***** Dataset records
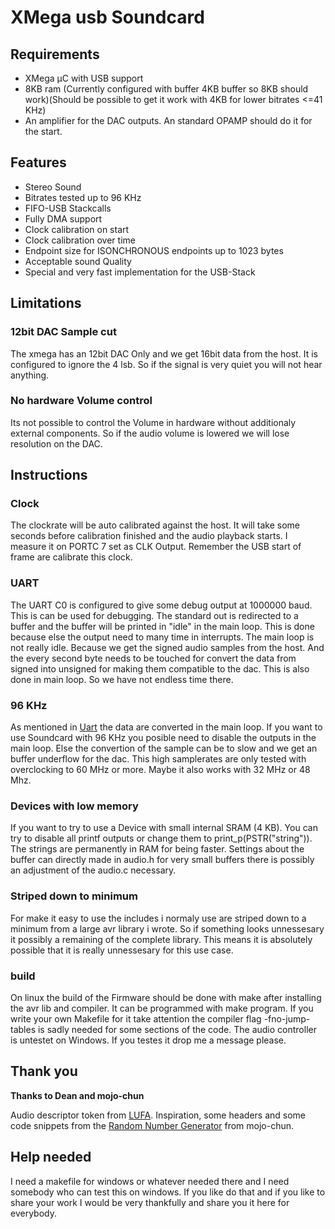 # XMega usb Soundcard

## Requirements
* XMega µC with USB support
* 8KB ram (Currently configured with buffer 4KB buffer so 8KB should work)(Should be possible to get it work with 4KB for lower bitrates <=41 KHz)
* An amplifier for the DAC outputs. An standard OPAMP should do it for the start.

## Features
* Stereo Sound
* Bitrates tested up to 96 KHz
* FIFO-USB Stackcalls
* Fully DMA support
* Clock calibration on start
* Clock calibration over time
* Endpoint size for ISONCHRONOUS endpoints up to 1023 bytes
* Acceptable sound Quality
* Special and very fast implementation for the USB-Stack

## Limitations

### 12bit DAC Sample cut
The xmega has an 12bit DAC Only and we get 16bit data from the host. It is configured to ignore the 4 lsb. So if the signal is very quiet you will not hear anything.

### No hardware Volume control
Its not possible to control the Volume in hardware without additionaly external components. So if the audio volume is lowered we will lose resolution on the DAC.

## Instructions
### Clock
The clockrate will be auto calibrated against the host. It will take some seconds before calibration finished and the audio playback starts. I measure it on PORTC 7 set as CLK Output. Remember the USB start of frame are calibrate this clock.

### UART
The UART C0 is configured to give some debug output at 1000000 baud. This is can be used for debugging. The standard out is redirected to a buffer and the buffer will be printed in "idle" in the main loop. This is done because else the output need to many time in interrupts. The main loop is not really idle. Because we get the signed audio samples from the host. And the every second byte needs to be touched for convert the data from signed into unsigned for making them compatible to the dac. This is also done in main loop. So we have not endless time there.

### 96 KHz
As mentioned in [Uart](#uart) the data are converted in the main loop. If you want to use Soundcard with 96 KHz you posible need to disable the outputs in the main loop. Else the convertion of the sample can be to slow and we get an buffer underflow for the dac. This high samplerates are only tested with overclocking to 60 MHz or more. Maybe it also works with 32 MHz or 48 Mhz.

### Devices with low memory
If you want to try to use a Device with small internal SRAM (4 KB). You can try to disable all printf outputs or change them to print_p(PSTR("string")). The strings are permanently in RAM for being faster. Settings about the buffer can directly made in audio.h for very small buffers there is possibly an adjustment of the audio.c necessary.

### Striped down to minimum
For make it easy to use the includes i normaly use are striped down to a minimum from a large avr library i wrote. So if something looks unnessesary it possibly a remaining of the complete library. This means it is absolutely possible that it is really unnessesary for this use case.

### build
On linux the build of the Firmware should be done with make after installing the avr lib and compiler. It can be programmed with make program. If you write your own Makefile for it take attention the compiler flag -fno-jump-tables is sadly needed for some sections of the code. The audio controller is untestet on Windows. If you testes it drop me a message please.

## Thank you
**Thanks to Dean and mojo-chun**

Audio descriptor token from [LUFA][LUFALink]. Inspiration, some headers and some code snippets from the [Random Number Generator][RNGLink] from mojo-chun.

[LUFALink]:http://www.fourwalledcubicle.com/LUFA.php
[RNGLink]:https://github.com/kuro68k/xrng

## Help needed
I need a makefile for windows or whatever needed there and I need somebody who can test this on windows. If you like do that and if you like to share your work I would be very thankfully and share you it here for everybody.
**********
The task:
Take the entries above and return only the lines from the one with "## Requirements" to the one with "Acceptable sound Quality", both included, unchanged.

Answer box:
## Requirements
* XMega µC with USB support
* 8KB ram (Currently configured with buffer 4KB buffer so 8KB should work)(Should be possible to get it work with 4KB for lower bitrates <=41 KHz)
* An amplifier for the DAC outputs. An standard OPAMP should do it for the start.

## Features
* Stereo Sound
* Bitrates tested up to 96 KHz
* FIFO-USB Stackcalls
* Fully DMA support
* Clock calibration on start
* Clock calibration over time
* Endpoint size for ISONCHRONOUS endpoints up to 1023 bytes
* Acceptable sound Quality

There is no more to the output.